What to see and where to shop
The biggest bookstore in Scandinavia is really big, and designed by Alvar Aalto. Great selection of magazines, just not the ones that we wanted, really. More like a Neoluxor in Prague than Powell’s Books in Portland, Oregon. Still a really great place to wind down for a while with fantastic interior design.
Helsinki may be fairly small but the shopping opportunities are vast, and it seems our money was screaming in our wallets, begging for attention and trying to get out. First, let’s get the usual suspects out of the way: Marimekko and Iittala have their flagship stores right next to each other. Are they less expensive in Finland? Nope. But the two stores really do sell nearly everything. Make sure you have a look at the outlets to get a bargain from older collections.
On the other hand, you are not discovering any hidden gems in these and they are pretty crowded. Another classic is Artek that sells home accessories. Really nice to look at the classics but we are unlikely to buy pillows or sofas on our travels any time soon. Still had a great time in the shop.

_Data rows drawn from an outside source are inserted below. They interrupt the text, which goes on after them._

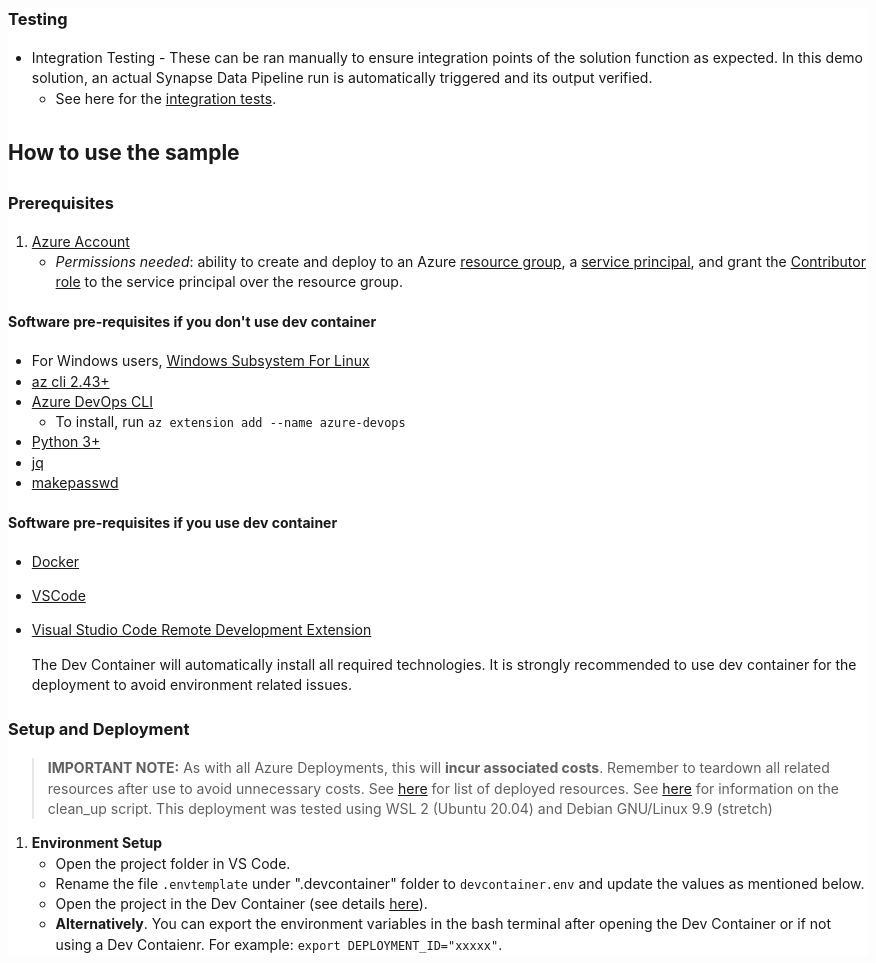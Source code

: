 ### Testing

- Integration Testing - These can be ran manually to ensure integration points of the solution function as expected. In this demo solution, an actual Synapse Data Pipeline run is automatically triggered and its output verified.
  - See here for the [integration tests](./tests/integrationtests/).

## How to use the sample

### Prerequisites

1. [Azure Account](https://azure.microsoft.com/en-au/free/search/?&ef_id=Cj0KCQiAr8bwBRD4ARIsAHa4YyLdFKh7JC0jhbxhwPeNa8tmnhXciOHcYsgPfNB7DEFFGpNLTjdTPbwaAh8bEALw_wcB:G:s&OCID=AID2000051_SEM_O2ShDlJP&MarinID=O2ShDlJP_332092752199_azure%20account_e_c__63148277493_aud-390212648371:kwd-295861291340&lnkd=Google_Azure_Brand&dclid=CKjVuKOP7uYCFVapaAoddSkKcA)
   - *Permissions needed*: ability to create and deploy to an Azure [resource group](https://docs.microsoft.com/en-us/azure/azure-resource-manager/management/overview), a [service principal](https://docs.microsoft.com/en-us/azure/active-directory/develop/app-objects-and-service-principals), and grant the [Contributor role](https://docs.microsoft.com/en-us/azure/role-based-access-control/overview) to the service principal over the resource group.

#### Software pre-requisites if you don't use dev container

- For Windows users, [Windows Subsystem For Linux](https://docs.microsoft.com/en-us/windows/wsl/install-win10)
- [az cli 2.43+](https://docs.microsoft.com/en-us/cli/azure/install-azure-cli?view=azure-cli-latest)
- [Azure DevOps CLI](https://marketplace.visualstudio.com/items?itemName=ms-vsts.cli)
  - To install, run `az extension add --name azure-devops`
- [Python 3+](https://www.python.org/)
- [jq](https://stedolan.github.io/jq/)
- [makepasswd](https://manpages.debian.org/stretch/makepasswd/makepasswd.1.en.html)

#### Software pre-requisites if you use dev container

- [Docker](https://www.docker.com/)
- [VSCode](https://code.visualstudio.com/)
- [Visual Studio Code Remote Development Extension](https://marketplace.visualstudio.com/items?itemName=ms-vscode-remote.vscode-remote-extensionpack)

  The Dev Container will automatically install all required technologies. It is strongly recommended to use dev container for the deployment to avoid environment related issues.

### Setup and Deployment

> **IMPORTANT NOTE:** As with all Azure Deployments, this will **incur associated costs**. Remember to teardown all related resources after use to avoid unnecessary costs. See [here](#deployed-resources) for list of deployed resources. See [here](#clean-up) for information on the clean_up script.
> This deployment was tested using WSL 2 (Ubuntu 20.04) and Debian GNU/Linux 9.9 (stretch)

1. **Environment Setup**
   - Open the project folder in VS Code.
   - Rename the file `.envtemplate` under ".devcontainer" folder to `devcontainer.env` and update the values as mentioned below.
   - Open the project in the Dev Container (see details [here](docs/devcontainer.md)).
   - **Alternatively**. You can export the environment variables in the bash terminal after opening the Dev Container or if not using a Dev Contaienr. For example: `export DEPLOYMENT_ID="xxxxx"`.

We also visited some other smaller, independent shops in the “Helsinki Design District”, which features dozens of independently owned shops within the span of a few streets. Pino sells reusable bags, draw-it-yourself maps, granola and pretty much everything in between in two nicely designed rooms. R/H Studio is a Helsinki-based fashion brand with their own signature “patterns and lines” on the clothing items and one of the nicest shop assistants anywhere. And Papershop right next door is something that we must visit in every destination: a beautiful paper and stationery shop. Very reminiscent of RSVP in Mitte, Berlin.
Zuzi's favorite designer was Ivana Helsinki. Her dresses are colorful and cool and exactly what Zuzi likes in clothing. Luckily, she has an online shop, too, if you just have one checked baggage like we did. Also, we must mention that there is a map of the Design District you can pick up straight at the airport. It helped us immensely throughout our stay. Another brochure that can help you navigate Helsinki is the Helsinki Food brochure. Make sure you pick it up at the airport, too.
One confession to close our little guide: we also visited the Stockmann department store. It’s like Helsinki’s answer to Paris’ Galleries Lafayette or Berlin’s KaDeWe, but some parts of it feel a bit like a German Karstadt. We have one thing we like to do there: look at the products they sell in the supermarket in the basement. And you know what? Stockman's is really nice and clean and well stocked. Would love to have one of those in Prague. Sigh.